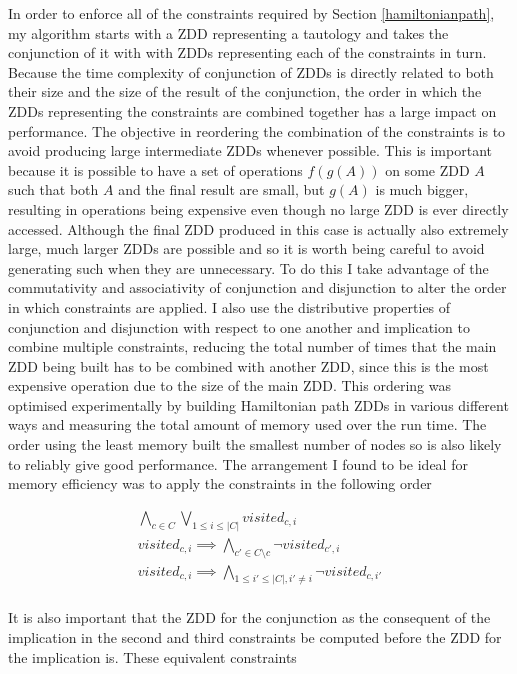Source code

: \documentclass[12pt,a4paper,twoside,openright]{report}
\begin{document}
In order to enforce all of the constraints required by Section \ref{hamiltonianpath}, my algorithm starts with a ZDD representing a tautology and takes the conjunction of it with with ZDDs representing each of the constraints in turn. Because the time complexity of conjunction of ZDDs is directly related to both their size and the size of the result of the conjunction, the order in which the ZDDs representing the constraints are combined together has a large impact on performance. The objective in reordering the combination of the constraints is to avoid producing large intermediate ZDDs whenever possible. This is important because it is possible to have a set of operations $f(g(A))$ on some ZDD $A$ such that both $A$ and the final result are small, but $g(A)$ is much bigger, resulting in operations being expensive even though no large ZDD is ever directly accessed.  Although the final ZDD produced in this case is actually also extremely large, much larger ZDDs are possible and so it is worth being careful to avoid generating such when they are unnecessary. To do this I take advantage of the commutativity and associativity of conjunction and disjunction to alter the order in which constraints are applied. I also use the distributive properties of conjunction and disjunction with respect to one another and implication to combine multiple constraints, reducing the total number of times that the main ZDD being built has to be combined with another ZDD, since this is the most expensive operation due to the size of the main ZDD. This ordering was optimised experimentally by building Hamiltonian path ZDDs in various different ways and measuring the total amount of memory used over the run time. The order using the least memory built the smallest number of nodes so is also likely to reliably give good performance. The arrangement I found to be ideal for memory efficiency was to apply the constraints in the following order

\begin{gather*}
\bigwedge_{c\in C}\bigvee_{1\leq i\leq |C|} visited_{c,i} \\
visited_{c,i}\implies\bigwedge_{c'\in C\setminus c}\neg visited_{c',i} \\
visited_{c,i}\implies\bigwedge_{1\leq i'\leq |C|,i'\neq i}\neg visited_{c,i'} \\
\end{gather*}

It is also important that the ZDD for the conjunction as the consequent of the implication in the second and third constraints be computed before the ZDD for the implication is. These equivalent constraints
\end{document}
----------
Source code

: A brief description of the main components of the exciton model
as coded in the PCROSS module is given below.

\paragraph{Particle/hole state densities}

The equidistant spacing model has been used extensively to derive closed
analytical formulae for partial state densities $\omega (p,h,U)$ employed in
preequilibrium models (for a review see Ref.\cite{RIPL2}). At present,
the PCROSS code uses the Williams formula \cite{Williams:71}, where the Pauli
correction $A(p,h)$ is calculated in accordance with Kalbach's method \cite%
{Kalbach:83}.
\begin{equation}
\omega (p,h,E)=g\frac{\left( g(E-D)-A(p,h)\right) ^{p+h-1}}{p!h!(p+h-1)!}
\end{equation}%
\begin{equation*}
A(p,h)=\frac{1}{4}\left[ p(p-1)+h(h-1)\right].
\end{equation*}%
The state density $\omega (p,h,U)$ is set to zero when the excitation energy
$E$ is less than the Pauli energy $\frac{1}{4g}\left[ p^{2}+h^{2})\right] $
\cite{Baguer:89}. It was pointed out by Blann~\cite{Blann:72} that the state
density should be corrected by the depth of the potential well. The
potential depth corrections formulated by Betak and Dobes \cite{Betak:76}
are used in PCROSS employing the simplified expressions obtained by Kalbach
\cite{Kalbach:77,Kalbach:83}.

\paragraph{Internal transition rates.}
----------
* **Exercise instructions**
Show me each line of the listing above with "omega" in it.

* **The completed task**
analytical formulae for partial state densities $\omega (p,h,U)$ employed in
\omega (p,h,E)=g\frac{\left( g(E-D)-A(p,h)\right) ^{p+h-1}}{p!h!(p+h-1)!}
The state density $\omega (p,h,U)$ is set to zero when the excitation energy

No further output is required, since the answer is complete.